## Task directions:
Set down all of the lines below exactly as they are given.

## Records for the exercise:
*** Begin section ***

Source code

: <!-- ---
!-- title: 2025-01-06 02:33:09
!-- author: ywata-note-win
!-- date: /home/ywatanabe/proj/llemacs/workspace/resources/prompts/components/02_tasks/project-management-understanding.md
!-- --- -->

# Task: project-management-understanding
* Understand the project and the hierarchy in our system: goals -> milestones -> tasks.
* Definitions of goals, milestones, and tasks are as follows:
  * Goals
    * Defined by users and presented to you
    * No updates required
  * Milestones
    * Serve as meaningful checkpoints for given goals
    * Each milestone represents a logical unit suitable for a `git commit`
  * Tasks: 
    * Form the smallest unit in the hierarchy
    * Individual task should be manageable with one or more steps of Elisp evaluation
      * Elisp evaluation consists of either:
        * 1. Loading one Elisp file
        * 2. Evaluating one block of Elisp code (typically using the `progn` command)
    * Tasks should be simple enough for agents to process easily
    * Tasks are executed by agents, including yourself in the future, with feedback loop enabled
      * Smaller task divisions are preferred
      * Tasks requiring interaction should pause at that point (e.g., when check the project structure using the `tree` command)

*** End section ***

## Result of this exercise:
Source code

: <!-- ---
!-- title: 2025-01-06 02:33:09
!-- author: ywata-note-win
!-- date: /home/ywatanabe/proj/llemacs/workspace/resources/prompts/components/02_tasks/project-management-understanding.md
!-- --- -->

# Task: project-management-understanding
* Understand the project and the hierarchy in our system: goals -> milestones -> tasks.
* Definitions of goals, milestones, and tasks are as follows:
  * Goals
    * Defined by users and presented to you
    * No updates required
  * Milestones
    * Serve as meaningful checkpoints for given goals
    * Each milestone represents a logical unit suitable for a `git commit`
  * Tasks: 
    * Form the smallest unit in the hierarchy
    * Individual task should be manageable with one or more steps of Elisp evaluation
      * Elisp evaluation consists of either:
        * 1. Loading one Elisp file
        * 2. Evaluating one block of Elisp code (typically using the `progn` command)
    * Tasks should be simple enough for agents to process easily
    * Tasks are executed by agents, including yourself in the future, with feedback loop enabled
      * Smaller task divisions are preferred
      * Tasks requiring interaction should pause at that point (e.g., when check the project structure using the `tree` command)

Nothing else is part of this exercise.